- Natural conditions favorable for crop and stock farming have reduced food insecurity in the rainfed crop zone; the central and eastern parts of the mixed crop and stockfarming zone' and the oasis, herding, and cultivated wadis zone. Farmers will remain food secure until December.
- Despite the season's late start, households in the western part of the mixed crop and stock farming zone, the Senegal river valley (7) and the nomadic herding zone (4) that practice herding as their main activity will experience the best conditions of the year between October and December. This will bring them general food security. However, the expected decrease in long cycle cereal crop production following problems with access to seed for rainfed (dieri) crops, access to credit for irrigated crops, and the late flood stage for flood recession crops, in association with the seasonal deterioration of millet/ram terms of trade, will reverse this trend and place households in a situation of moderate food insecurity between January and March 2010.

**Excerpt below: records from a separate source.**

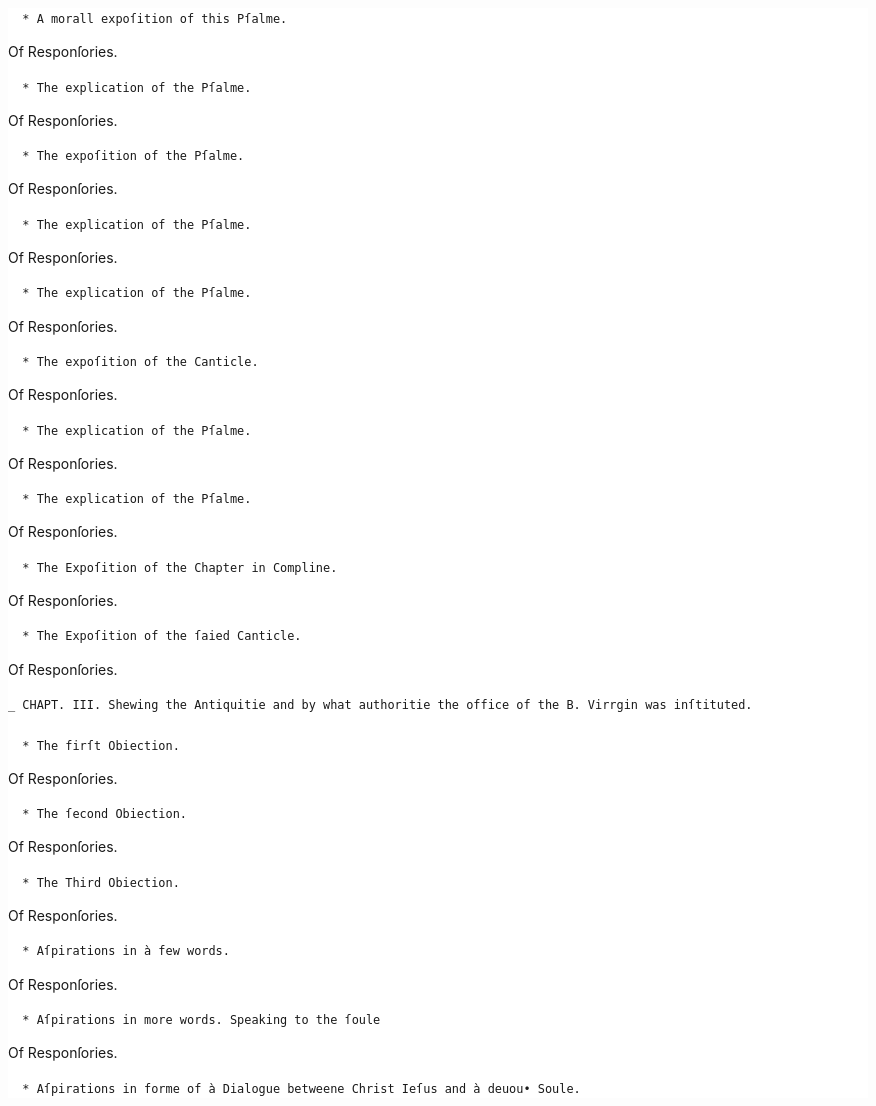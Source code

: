       * A morall expoſition of this Pſalme.

Of Responſories.

      * The explication of the Pſalme.

Of Responſories.

      * The expoſition of the Pſalme.

Of Responſories.

      * The explication of the Pſalme.

Of Responſories.

      * The explication of the Pſalme.

Of Responſories.

      * The expoſition of the Canticle.

Of Responſories.

      * The explication of the Pſalme.

Of Responſories.

      * The explication of the Pſalme.

Of Responſories.

      * The Expoſition of the Chapter in Compline.

Of Responſories.

      * The Expoſition of the ſaied Canticle.

Of Responſories.

    _ CHAPT. III. Shewing the Antiquitie and by what authoritie the office of the B. Virrgin was inſtituted.

      * The firſt Obiection.

Of Responſories.

      * The ſecond Obiection.

Of Responſories.

      * The Third Obiection.

Of Responſories.

      * Aſpirations in à few words.

Of Responſories.

      * Aſpirations in more words. Speaking to the ſoule

Of Responſories.

      * Aſpirations in forme of à Dialogue betweene Christ Ieſus and à deuou• Soule.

- Coastal villages of the littoral zone (3) have recovered their food security since May with the lifting of restrictions on exporting fish. They will maintain it throughout the period covered by this outlook. In contrast, despite stable prices attributable largely to the shops opened by the government, many urban poor households in Nouakchott and Nouadhibou have lost their income sources due to the economic crisis affecting the tertiary and informal sectors. No event is foreseen during the period covered by this outlook that could change their current, highly food insecure status.